These Bell Boeing MV-22 Ospreys were submitted by Daryl Niewald and were taken near Eastern Sierra Regional Airport (KBIH) in Bishop, CA. The Ospreys typically conduct high-altitude training in mountainous areas similar to those near KBIH.
As a “tiltrotor” aircraft, the MV-22 (Marine variant) fills a specific requirement by Navy, Marine, and now Air Force special forces. It can carry troops and equipment several times further than a helicopter can at twice the speed and is capable of air refueling. All of this means the aircraft is self deployable, although I’m not sure I’d want to do an ocean crossing in it myself! (Read more here)

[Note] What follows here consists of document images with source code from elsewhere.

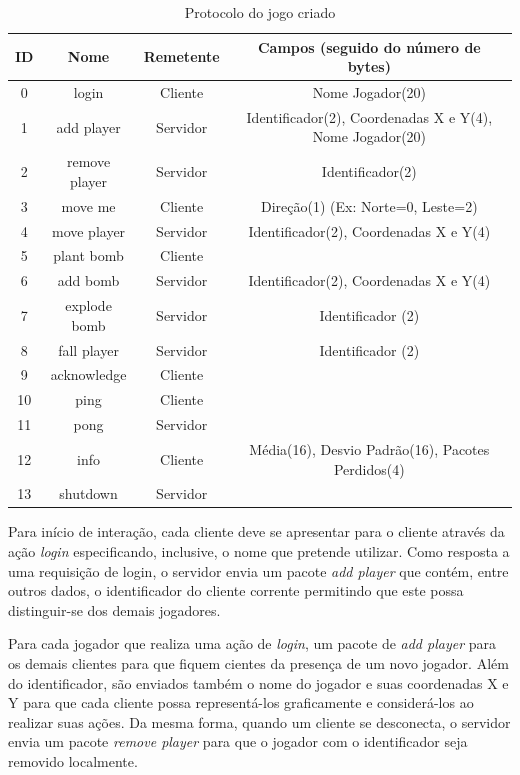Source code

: \documentclass[12pt]{article}
\begin{document}
\begin{table}
  \center
  \footnotesize
  \begin{tabular}{|c|c|c|c|}
  \hline
    \textbf{ID} & \textbf{Nome} & \textbf{Remetente} & \textbf{Campos (seguido do número de bytes)} \\ \hline
    0 & login & Cliente & Nome Jogador(20)  \\ \hline
    1 & add player & Servidor & Identificador(2), Coordenadas X e Y(4), Nome Jogador(20)\\ \hline
    2 & remove player & Servidor & Identificador(2) \\ \hline
    3 & move me & Cliente & Direção(1) (Ex: Norte=0, Leste=2) \\ \hline
    4 & move player & Servidor & Identificador(2), Coordenadas X e Y(4) \\ \hline
    5 & plant bomb & Cliente & \\ \hline
    6 & add bomb & Servidor &  Identificador(2), Coordenadas X e Y(4)  \\ \hline
    7 & explode bomb & Servidor & Identificador (2) \\ \hline
    8 & fall player & Servidor & Identificador (2) \\ \hline
    9 & acknowledge & Cliente & \\ \hline
   10 & ping & Cliente & \\ \hline
   11 & pong & Servidor & \\ \hline
   12 & info & Cliente & Média(16), Desvio Padrão(16), Pacotes Perdidos(4)  \\ \hline
   13 & shutdown & Servidor &\\ \hline
  \end{tabular} 
\caption{Protocolo do jogo criado}
\label{tab:protocolo}
\end{table} 

Para início de interação, cada cliente deve se apresentar para o cliente
através da ação \emph{login} especificando, inclusive, o nome que pretende
utilizar. Como resposta a uma requisição de login, o servidor envia um pacote
\emph{add player} que contém, entre outros dados, o identificador do cliente
corrente permitindo que este possa distinguir-se dos demais jogadores.

Para cada jogador que realiza uma ação de \emph{login}, um pacote de \emph{add player} para
os demais clientes para que fiquem cientes da presença de um novo jogador. Além
do identificador, são enviados também o nome do jogador e suas coordenadas X e
Y para que cada cliente possa representá-los graficamente e considerá-los ao
realizar suas ações. Da mesma forma, quando um cliente se desconecta, o
servidor envia um pacote \emph{remove player} para que o jogador com o identificador
seja removido localmente.
\end{document}
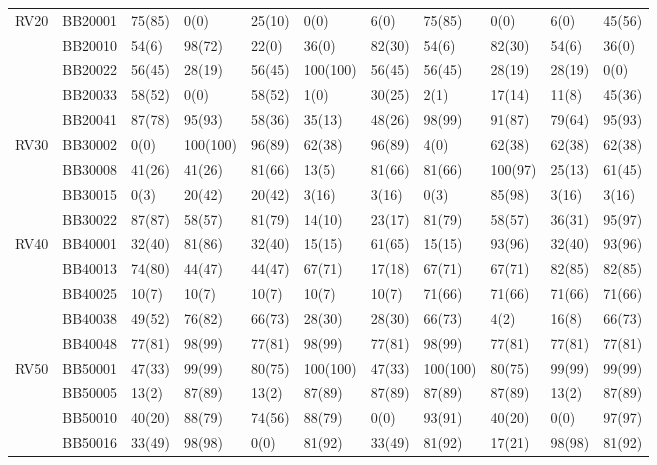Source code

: \begin{table}[!h]
\begin{tabular}{|c|l|l|l|l|l|l|l|l|l|l|}
		\hline \hline
		\multirow{5}{*}{RV20} & BB20001 & 75(85) & 0(0)  & 25(10) & 0(0)  & 6(0)  & 75(85) & 0(0)  & 6(0)  & 45(56) \\
		\cline{2-11}          & BB20010 & 54(6) & 98(72) & 22(0) & 36(0) & 82(30) & 54(6) & 82(30) & 54(6) & 36(0) \\
		\cline{2-11}          & BB20022 & 56(45) & 28(19) & 56(45) & 100(100) & 56(45) & 56(45) & 28(19) & 28(19) & 0(0) \\
		\cline{2-11}          & BB20033 & 58(52) & 0(0)  & 58(52) & 1(0)  & 30(25) & 2(1)  & 17(14) & 11(8) & 45(36) \\
		\cline{2-11}          & BB20041 & 87(78) & 95(93) & 58(36) & 35(13) & 48(26) & 98(99) & 91(87) & 79(64) & 95(93) \\
		\hline \hline
		\multirow{4}{*}{RV30} & BB30002 & 0(0)  & 100(100) & 96(89) & 62(38) & 96(89) & 4(0)  & 62(38) & 62(38) & 62(38) \\
		\cline{2-11}          & BB30008 & 41(26) & 41(26) & 81(66) & 13(5) & 81(66) & 81(66) & 100(97) & 25(13) & 61(45) \\
		\cline{2-11}          & BB30015 & 0(3)  & 20(42) & 20(42) & 3(16) & 3(16) & 0(3)  & 85(98) & 3(16) & 3(16) \\
		\cline{2-11}          & BB30022 & 87(87) & 58(57) & 81(79) & 14(10) & 23(17) & 81(79) & 58(57) & 36(31) & 95(97) \\
		\hline \hline
		\multirow{5}{*}{RV40} & BB40001 & 32(40) & 81(86) & 32(40) & 15(15) & 61(65) & 15(15) & 93(96) & 32(40) & 93(96) \\
		\cline{2-11}         & BB40013 & 74(80) & 44(47) & 44(47) & 67(71) & 17(18) & 67(71) & 67(71) & 82(85) & 82(85) \\
		\cline{2-11}         & BB40025 & 10(7) & 10(7) & 10(7) & 10(7) & 10(7) & 71(66) & 71(66) & 71(66) & 71(66) \\
		\cline{2-11}         & BB40038 & 49(52) & 76(82) & 66(73) & 28(30) & 28(30) & 66(73) & 4(2)  & 16(8) & 66(73) \\
		\cline{2-11}         & BB40048 & 77(81) & 98(99) & 77(81) & 98(99) & 77(81) & 98(99) & 77(81) & 77(81) & 77(81) \\
		\hline \hline
		\multirow{4}{*}{RV50} & BB50001 & 47(33) & 99(99) & 80(75) & 100(100) & 47(33) & 100(100) & 80(75) & 99(99) & 99(99) \\
		\cline{2-11}          & BB50005 & 13(2) & 87(89) & 13(2) & 87(89) & 87(89) & 87(89) & 87(89) & 13(2) & 87(89) \\
		\cline{2-11}          & BB50010 & 40(20) & 88(79) & 74(56) & 88(79) & 0(0)  & 93(91) & 40(20) & 0(0)  & 97(97) \\
		\cline{2-11}          & BB50016 & 33(49) & 98(98) & 0(0)  & 81(92) & 33(49) & 81(92) & 17(21) & 98(98) & 81(92) \\
		\hline
	\end{tabular}%
	\label{tab:balibase_good_solutions_simg_simng}%
\end{table}%

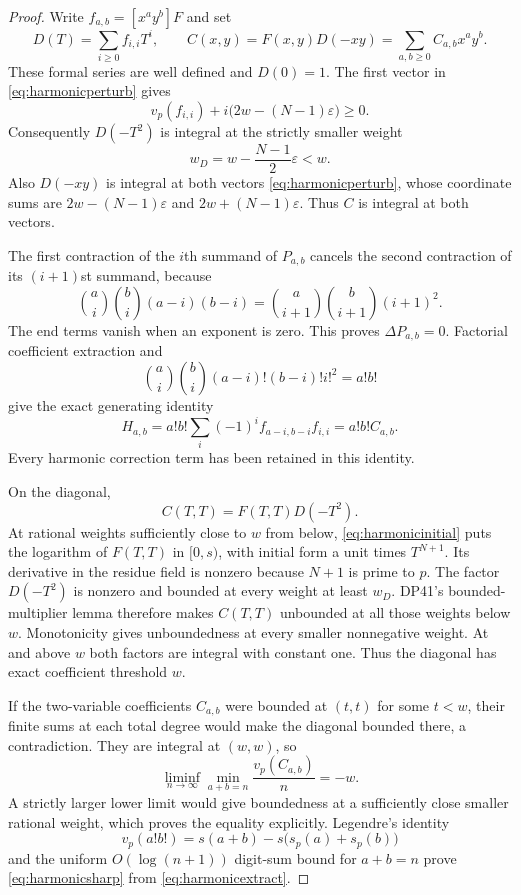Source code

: \documentclass[11pt,a4paper]{article}
\theoremstyle{definition}\newtheorem{remark}[theorem]{Remark}
\newcommand{\vp}{v_p}\newcommand{\dR}{\mathrm{dR}}\newcommand{\crys}{\mathrm{crys}}
\begin{document}
\begin{proof}
Write $f_{a,b}=[x^ay^b]F$ and set
\[
 D(T)=\sum_{i\ge0}f_{i,i}T^i,\qquad
 C(x,y)=F(x,y)D(-xy)=\sum_{a,b\ge0}C_{a,b}x^ay^b.
\]
These formal series are well defined and $D(0)=1$.
The first vector in \eqref{eq:harmonicperturb} gives
\[
 \vp(f_{i,i})+i\bigl(2w-(N-1)\varepsilon\bigr)\ge0.
\]
Consequently $D(-T^2)$ is integral at the strictly smaller weight
\[
 w_D=w-\frac{N-1}{2}\varepsilon<w.
\]
Also $D(-xy)$ is integral at both vectors \eqref{eq:harmonicperturb}, whose coordinate sums are
$2w-(N-1)\varepsilon$ and $2w+(N-1)\varepsilon$.
Thus $C$ is integral at both vectors.

The first contraction of the $i$th summand of $P_{a,b}$ cancels the second contraction of its $(i+1)$st summand, because
\[
 \binom ai\binom bi(a-i)(b-i)
 =\binom a{i+1}\binom b{i+1}(i+1)^2.
\]
The end terms vanish when an exponent is zero.
This proves $\Delta P_{a,b}=0$.
Factorial coefficient extraction and
\[
 \binom ai\binom bi(a-i)!(b-i)!i!^2=a!b!
\]
give the exact generating identity
\begin{equation}\label{eq:harmonicextract}
 H_{a,b}=a!b!\sum_i(-1)^if_{a-i,b-i}f_{i,i}
         =a!b!C_{a,b}.
\end{equation}
Every harmonic correction term has been retained in this identity.

On the diagonal,
\[
 C(T,T)=F(T,T)D(-T^2).
\]
At rational weights sufficiently close to $w$ from below,
\eqref{eq:harmonicinitial} puts the logarithm of $F(T,T)$ in $[0,s)$, with initial form a unit times $T^{N+1}$.
Its derivative in the residue field is nonzero because $N+1$ is prime to $p$.
The factor $D(-T^2)$ is nonzero and bounded at every weight at least $w_D$.
DP41's bounded-multiplier lemma therefore makes $C(T,T)$ unbounded at all those weights below $w$.
Monotonicity gives unboundedness at every smaller nonnegative weight.
At and above $w$ both factors are integral with constant one.
Thus the diagonal has exact coefficient threshold $w$.

If the two-variable coefficients $C_{a,b}$ were bounded at $(t,t)$ for some $t<w$, their finite sums at each total degree would make the diagonal bounded there, a contradiction.
They are integral at $(w,w)$, so
\[
 \liminf_{n\to\infty}\min_{a+b=n}\frac{\vp(C_{a,b})}{n}=-w.
\]
A strictly larger lower limit would give boundedness at a sufficiently close smaller rational weight, which proves the equality explicitly.
Legendre's identity
\[
 \vp(a!b!)=s(a+b)-s\bigl(s_p(a)+s_p(b)\bigr)
\]
and the uniform $O(\log(n+1))$ digit-sum bound for $a+b=n$ prove
\eqref{eq:harmonicsharp} from \eqref{eq:harmonicextract}.


\end{proof}
\end{document}
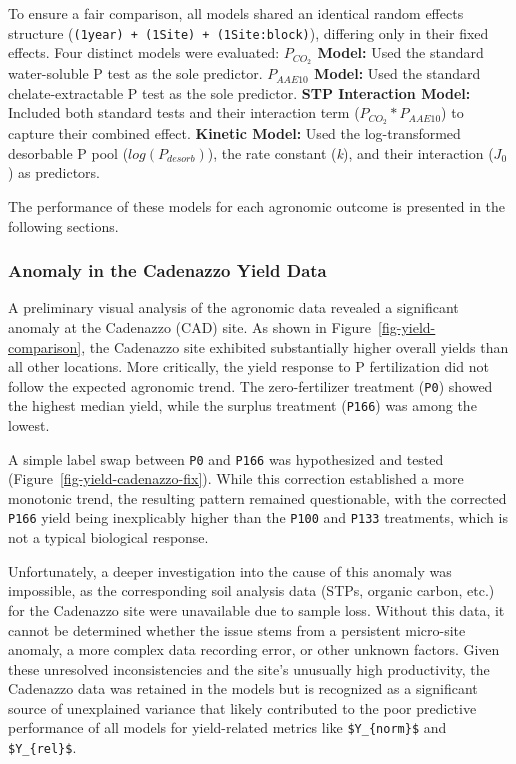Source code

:\documentclass[
  a4paper,
]{article}
\begin{document}
To ensure a fair comparison, all models shared an identical random
effects structure
(\texttt{(1\textbar{}year)\ +\ (1\textbar{}Site)\ +\ (1\textbar{}Site:block)}),
differing only in their fixed effects. Four distinct models were
evaluated: \textbf{\(P_{CO_2}\) Model:} Used the standard water-soluble
P test as the sole predictor. \textbf{\(P_{AAE10}\) Model:} Used the
standard chelate-extractable P test as the sole predictor. \textbf{STP
Interaction Model:} Included both standard tests and their interaction
term (\(P_{CO_2} * P_{AAE10}\)) to capture their combined effect.
\textbf{Kinetic Model:} Used the log-transformed desorbable P pool
(\(log(P_{desorb})\)), the rate constant (\emph{k}), and their
interaction (\(J_0\)) as predictors.

The performance of these models for each agronomic outcome is presented
in the following sections.

\subsubsection{Anomaly in the Cadenazzo Yield
Data}\label{anomaly-in-the-cadenazzo-yield-data}

A preliminary visual analysis of the agronomic data revealed a
significant anomaly at the Cadenazzo (CAD) site. As shown in
Figure~\ref{fig-yield-comparison}, the Cadenazzo site exhibited
substantially higher overall yields than all other locations. More
critically, the yield response to P fertilization did not follow the
expected agronomic trend. The zero-fertilizer treatment (\texttt{P0})
showed the highest median yield, while the surplus treatment
(\texttt{P166}) was among the lowest.

A simple label swap between \texttt{P0} and \texttt{P166} was
hypothesized and tested (Figure~\ref{fig-yield-cadenazzo-fix}). While
this correction established a more monotonic trend, the resulting
pattern remained questionable, with the corrected \texttt{P166} yield
being inexplicably higher than the \texttt{P100} and \texttt{P133}
treatments, which is not a typical biological response.

Unfortunately, a deeper investigation into the cause of this anomaly was
impossible, as the corresponding soil analysis data (STPs, organic
carbon, etc.) for the Cadenazzo site were unavailable due to sample
loss. Without this data, it cannot be determined whether the issue stems
from a persistent micro-site anomaly, a more complex data recording
error, or other unknown factors. Given these unresolved inconsistencies
and the site's unusually high productivity, the Cadenazzo data was
retained in the models but is recognized as a significant source of
unexplained variance that likely contributed to the poor predictive
performance of all models for yield-related metrics like
\texttt{\$Y\_\{norm\}\$} and \texttt{\$Y\_\{rel\}\$}.
\end{document}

The V-22 is the result of a join venture between Bell Helicopter and Boeing’s helicopter division and began development in 1981. So far, the Department of Defense has paid out $27 billion to get it into production and is expecting to pay another $27 billion and change to obtain the required number aircraft.
The Osprey has had numerous high-profile accidents. In all, there have been seven crashes resulting in 36 fatalities. Early development of the aircraft was given a black eye when a Marine squadron commander allegedly attempted to modify maintenance records to make the Osprey appear to be more reliable than it was. (Read more here.)
In this unique picture taken at night (even without a tripod it’s still pretty awesome!) shows how static electricity can build-up on the tips of the rotors/props.
Excellent series of photos Daryl, thanks!